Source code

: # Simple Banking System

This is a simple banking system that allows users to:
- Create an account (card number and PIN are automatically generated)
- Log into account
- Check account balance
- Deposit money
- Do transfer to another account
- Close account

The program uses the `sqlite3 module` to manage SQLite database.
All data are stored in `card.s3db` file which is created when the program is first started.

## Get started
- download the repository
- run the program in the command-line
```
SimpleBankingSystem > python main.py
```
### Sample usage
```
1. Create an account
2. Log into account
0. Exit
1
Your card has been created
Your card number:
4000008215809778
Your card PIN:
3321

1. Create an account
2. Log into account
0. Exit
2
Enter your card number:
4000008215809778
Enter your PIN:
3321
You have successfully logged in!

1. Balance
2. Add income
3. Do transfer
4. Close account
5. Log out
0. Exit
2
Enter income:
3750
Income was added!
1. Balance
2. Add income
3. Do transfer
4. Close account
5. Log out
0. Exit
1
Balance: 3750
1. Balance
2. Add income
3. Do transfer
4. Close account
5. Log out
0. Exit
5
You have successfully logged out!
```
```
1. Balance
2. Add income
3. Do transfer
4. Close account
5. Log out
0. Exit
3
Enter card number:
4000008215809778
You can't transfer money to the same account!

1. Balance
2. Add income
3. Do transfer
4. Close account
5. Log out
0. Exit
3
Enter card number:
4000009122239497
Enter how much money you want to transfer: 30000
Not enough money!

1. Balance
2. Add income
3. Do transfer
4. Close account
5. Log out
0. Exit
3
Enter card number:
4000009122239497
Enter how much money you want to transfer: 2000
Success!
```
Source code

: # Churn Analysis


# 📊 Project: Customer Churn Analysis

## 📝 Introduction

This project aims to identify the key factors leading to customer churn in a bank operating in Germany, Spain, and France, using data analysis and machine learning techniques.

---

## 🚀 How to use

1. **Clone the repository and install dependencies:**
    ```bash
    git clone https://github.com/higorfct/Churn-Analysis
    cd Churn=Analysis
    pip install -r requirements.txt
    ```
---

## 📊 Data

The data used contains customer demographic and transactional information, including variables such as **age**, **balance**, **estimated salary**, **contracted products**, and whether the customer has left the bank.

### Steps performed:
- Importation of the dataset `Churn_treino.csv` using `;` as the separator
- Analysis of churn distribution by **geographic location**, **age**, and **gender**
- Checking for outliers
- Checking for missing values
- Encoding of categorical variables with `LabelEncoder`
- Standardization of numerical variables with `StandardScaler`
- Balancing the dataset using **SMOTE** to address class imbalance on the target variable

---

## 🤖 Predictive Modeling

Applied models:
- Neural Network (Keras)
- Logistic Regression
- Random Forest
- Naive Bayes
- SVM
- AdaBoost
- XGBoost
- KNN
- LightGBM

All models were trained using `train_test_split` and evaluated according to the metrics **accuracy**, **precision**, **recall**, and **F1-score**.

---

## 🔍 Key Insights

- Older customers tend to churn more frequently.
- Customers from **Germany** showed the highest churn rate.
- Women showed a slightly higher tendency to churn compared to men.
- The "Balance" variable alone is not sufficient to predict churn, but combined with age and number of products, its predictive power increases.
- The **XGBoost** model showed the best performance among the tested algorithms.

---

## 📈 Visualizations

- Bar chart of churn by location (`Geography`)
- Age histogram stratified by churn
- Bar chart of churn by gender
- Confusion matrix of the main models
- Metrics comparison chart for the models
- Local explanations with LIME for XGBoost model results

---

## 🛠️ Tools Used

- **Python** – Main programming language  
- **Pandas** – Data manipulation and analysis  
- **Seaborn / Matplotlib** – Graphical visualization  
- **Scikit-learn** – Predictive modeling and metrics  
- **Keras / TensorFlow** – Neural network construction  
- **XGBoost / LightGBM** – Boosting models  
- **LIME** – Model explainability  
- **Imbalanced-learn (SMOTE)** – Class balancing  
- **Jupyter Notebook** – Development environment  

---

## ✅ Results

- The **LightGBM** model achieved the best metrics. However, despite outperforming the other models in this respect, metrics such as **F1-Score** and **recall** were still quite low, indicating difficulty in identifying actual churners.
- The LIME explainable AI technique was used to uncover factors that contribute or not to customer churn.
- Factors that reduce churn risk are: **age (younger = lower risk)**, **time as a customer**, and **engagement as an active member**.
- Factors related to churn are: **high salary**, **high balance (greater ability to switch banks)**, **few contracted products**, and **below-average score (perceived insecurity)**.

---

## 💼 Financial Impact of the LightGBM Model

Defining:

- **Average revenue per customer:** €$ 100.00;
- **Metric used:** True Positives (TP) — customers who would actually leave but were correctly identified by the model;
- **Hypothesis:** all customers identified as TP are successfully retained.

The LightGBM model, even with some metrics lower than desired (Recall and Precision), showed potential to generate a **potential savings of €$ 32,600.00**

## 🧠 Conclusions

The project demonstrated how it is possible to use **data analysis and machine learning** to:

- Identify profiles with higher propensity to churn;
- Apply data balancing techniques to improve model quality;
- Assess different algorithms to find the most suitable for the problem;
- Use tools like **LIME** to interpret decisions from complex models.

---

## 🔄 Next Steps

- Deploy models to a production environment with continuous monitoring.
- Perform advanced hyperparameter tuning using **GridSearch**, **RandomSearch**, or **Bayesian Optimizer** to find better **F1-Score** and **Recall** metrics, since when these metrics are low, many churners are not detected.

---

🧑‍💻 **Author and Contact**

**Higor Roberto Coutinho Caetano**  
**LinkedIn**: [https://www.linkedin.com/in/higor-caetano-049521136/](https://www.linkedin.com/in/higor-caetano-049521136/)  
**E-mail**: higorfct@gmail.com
——
§ **ASSIGNMENT**
Since only part of the listing is wanted, copy exactly the lines from the one holding "- **LIME** – Model explainability" to the one holding "- Factors that", both included.

§ **OUTPUT OF THE TASK**
- **LIME** – Model explainability  
- **Imbalanced-learn (SMOTE)** – Class balancing  
- **Jupyter Notebook** – Development environment  

---

## ✅ Results

- The **LightGBM** model achieved the best metrics. However, despite outperforming the other models in this respect, metrics such as **F1-Score** and **recall** were still quite low, indicating difficulty in identifying actual churners.
- The LIME explainable AI technique was used to uncover factors that contribute or not to customer churn.
- Factors that reduce churn risk are: **age (younger = lower risk)**, **time as a customer**, and **engagement as an active member**.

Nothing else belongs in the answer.